Проштрафившихся сажали в непонятного назначения тамбур, расположенный к конце коридора, который вел из подсобных помещений солдатской столовой в хозяйственный двор. Шириной метр на метр, с высотой потолка метров шесть, тамбур напоминал бы вентиляционную трубу, если б не две крепкие двери, в коридор и во двор, и не яркое освещение – с потолка на коротком шнуре свисала мощная лампа. В этом тамбуре можно было только стоять, либо сидеть на бетонному полу. Два раза в день давали хлеб и воду, один раз выводили в туалет.
Бегунцов тщательно меня обыскал. Отобрал два ремня и все, что оказалось в карманах, открыл уличную дверь карцера и толкнул меня в спину:
– Заходь! Теперь поймешь, что такое настоящая служба.
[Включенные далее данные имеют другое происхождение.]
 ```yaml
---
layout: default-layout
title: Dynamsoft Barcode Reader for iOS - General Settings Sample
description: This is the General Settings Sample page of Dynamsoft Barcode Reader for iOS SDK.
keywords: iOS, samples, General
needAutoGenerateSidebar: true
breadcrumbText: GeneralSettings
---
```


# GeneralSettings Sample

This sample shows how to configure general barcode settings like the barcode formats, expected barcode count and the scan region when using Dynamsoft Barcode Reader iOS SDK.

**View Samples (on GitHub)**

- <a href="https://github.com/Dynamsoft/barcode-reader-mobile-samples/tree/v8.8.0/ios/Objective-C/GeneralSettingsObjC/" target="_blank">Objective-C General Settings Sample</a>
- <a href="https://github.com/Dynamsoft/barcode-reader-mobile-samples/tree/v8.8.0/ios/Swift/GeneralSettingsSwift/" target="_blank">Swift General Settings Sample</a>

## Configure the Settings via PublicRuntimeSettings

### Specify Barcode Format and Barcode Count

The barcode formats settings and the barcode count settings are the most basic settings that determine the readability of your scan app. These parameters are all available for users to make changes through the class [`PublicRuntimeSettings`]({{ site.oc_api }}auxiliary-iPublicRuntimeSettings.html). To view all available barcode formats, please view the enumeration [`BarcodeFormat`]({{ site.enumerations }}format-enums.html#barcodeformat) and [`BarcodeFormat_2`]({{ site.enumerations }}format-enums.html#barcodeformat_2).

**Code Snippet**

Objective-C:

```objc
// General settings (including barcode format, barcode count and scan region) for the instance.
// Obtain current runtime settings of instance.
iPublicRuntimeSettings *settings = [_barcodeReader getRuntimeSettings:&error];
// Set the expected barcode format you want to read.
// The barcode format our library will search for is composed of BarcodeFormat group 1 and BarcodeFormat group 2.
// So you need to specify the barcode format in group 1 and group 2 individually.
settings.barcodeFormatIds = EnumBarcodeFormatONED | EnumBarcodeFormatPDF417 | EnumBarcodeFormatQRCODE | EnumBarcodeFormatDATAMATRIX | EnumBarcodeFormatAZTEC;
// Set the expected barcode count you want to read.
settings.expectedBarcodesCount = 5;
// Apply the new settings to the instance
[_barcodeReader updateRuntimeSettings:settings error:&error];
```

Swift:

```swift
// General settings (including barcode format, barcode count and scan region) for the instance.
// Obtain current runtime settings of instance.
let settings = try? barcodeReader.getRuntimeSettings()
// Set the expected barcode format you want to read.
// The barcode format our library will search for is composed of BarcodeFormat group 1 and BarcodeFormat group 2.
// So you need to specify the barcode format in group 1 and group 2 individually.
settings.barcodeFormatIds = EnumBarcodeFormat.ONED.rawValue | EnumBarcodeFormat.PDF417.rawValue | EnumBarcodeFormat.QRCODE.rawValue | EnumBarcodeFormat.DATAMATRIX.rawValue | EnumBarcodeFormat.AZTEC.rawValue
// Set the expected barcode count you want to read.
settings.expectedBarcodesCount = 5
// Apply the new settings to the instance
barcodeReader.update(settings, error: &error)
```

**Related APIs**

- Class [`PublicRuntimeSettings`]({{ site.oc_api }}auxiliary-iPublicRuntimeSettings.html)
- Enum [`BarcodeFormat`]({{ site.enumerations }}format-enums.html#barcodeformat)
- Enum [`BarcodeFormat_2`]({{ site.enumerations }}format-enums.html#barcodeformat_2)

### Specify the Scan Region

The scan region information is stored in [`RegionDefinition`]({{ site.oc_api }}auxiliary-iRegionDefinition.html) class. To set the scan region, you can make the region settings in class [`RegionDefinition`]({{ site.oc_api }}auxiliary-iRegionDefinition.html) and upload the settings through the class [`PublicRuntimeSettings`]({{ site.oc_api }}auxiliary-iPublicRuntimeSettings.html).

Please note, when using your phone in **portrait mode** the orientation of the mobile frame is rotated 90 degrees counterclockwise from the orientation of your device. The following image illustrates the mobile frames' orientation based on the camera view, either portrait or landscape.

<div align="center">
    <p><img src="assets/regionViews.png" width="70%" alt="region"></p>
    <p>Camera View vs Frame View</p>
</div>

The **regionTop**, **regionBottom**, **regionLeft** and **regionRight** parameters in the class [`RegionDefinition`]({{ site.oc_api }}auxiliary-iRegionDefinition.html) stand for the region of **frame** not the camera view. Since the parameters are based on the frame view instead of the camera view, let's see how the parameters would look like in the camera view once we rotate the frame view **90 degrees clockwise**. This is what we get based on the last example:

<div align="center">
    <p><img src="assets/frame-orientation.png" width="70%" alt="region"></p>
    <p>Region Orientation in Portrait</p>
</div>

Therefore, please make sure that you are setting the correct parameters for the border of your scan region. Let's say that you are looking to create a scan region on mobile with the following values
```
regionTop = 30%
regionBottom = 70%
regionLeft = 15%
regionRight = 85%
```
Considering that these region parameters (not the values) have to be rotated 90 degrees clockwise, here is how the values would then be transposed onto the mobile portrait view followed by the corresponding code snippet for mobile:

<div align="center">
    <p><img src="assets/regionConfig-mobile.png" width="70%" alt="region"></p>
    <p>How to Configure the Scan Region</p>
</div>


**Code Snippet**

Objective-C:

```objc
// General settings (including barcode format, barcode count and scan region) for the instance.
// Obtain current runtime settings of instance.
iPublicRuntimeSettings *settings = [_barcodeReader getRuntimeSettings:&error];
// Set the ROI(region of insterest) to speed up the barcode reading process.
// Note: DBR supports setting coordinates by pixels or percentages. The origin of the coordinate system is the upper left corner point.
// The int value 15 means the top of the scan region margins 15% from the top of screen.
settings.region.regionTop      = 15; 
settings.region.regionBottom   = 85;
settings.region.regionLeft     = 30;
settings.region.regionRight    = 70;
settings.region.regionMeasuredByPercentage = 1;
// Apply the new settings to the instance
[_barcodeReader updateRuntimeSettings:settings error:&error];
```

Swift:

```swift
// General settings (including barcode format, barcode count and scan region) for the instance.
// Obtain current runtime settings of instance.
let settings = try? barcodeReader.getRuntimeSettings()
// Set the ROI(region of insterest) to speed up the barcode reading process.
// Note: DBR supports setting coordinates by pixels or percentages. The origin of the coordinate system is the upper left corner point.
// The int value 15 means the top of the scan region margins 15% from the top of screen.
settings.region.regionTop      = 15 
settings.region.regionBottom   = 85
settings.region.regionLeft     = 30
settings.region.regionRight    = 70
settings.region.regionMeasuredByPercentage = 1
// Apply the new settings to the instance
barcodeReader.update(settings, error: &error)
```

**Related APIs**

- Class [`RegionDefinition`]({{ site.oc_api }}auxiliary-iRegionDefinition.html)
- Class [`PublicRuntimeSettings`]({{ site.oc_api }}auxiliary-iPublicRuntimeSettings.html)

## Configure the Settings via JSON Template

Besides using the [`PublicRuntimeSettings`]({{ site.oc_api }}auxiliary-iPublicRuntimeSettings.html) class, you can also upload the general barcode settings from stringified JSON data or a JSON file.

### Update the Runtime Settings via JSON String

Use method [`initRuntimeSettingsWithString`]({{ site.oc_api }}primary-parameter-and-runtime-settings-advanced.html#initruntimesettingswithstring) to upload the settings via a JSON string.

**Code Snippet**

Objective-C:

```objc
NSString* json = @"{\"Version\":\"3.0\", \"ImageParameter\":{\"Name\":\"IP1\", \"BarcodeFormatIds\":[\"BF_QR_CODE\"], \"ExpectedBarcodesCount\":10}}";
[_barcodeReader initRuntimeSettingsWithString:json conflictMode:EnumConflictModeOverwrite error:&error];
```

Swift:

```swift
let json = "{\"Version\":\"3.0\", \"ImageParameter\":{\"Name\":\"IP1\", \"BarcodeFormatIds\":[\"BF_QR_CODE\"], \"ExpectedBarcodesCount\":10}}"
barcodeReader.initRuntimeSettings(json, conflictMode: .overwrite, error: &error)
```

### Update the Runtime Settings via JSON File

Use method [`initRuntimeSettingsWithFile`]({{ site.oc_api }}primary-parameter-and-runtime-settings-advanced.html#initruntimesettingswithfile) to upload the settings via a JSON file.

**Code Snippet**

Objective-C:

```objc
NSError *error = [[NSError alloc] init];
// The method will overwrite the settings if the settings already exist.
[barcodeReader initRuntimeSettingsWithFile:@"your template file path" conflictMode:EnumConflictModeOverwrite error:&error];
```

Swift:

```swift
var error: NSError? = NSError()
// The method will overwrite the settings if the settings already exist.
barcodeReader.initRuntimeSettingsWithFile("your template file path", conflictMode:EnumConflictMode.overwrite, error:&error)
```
А то, я смотрю, Пекуш с Бальчисом тебя слишком избаловали. Пока ты не появился, все было спокойно. Ё… твою мать, из-за тебя вся казарма на уши встала! И откуда такие берутся?
На ремне у Бегунцова висела кобура. Дать ему локтем в переносицу, отобрать пистолет…Закрыть в карцере и пойти к майору Меняйлову. Спросить: «Так кто здесь хозяин? А? Что-то вас плохо слышно, товарищ майор. И говнецом попахивает. Не вы обосрались?»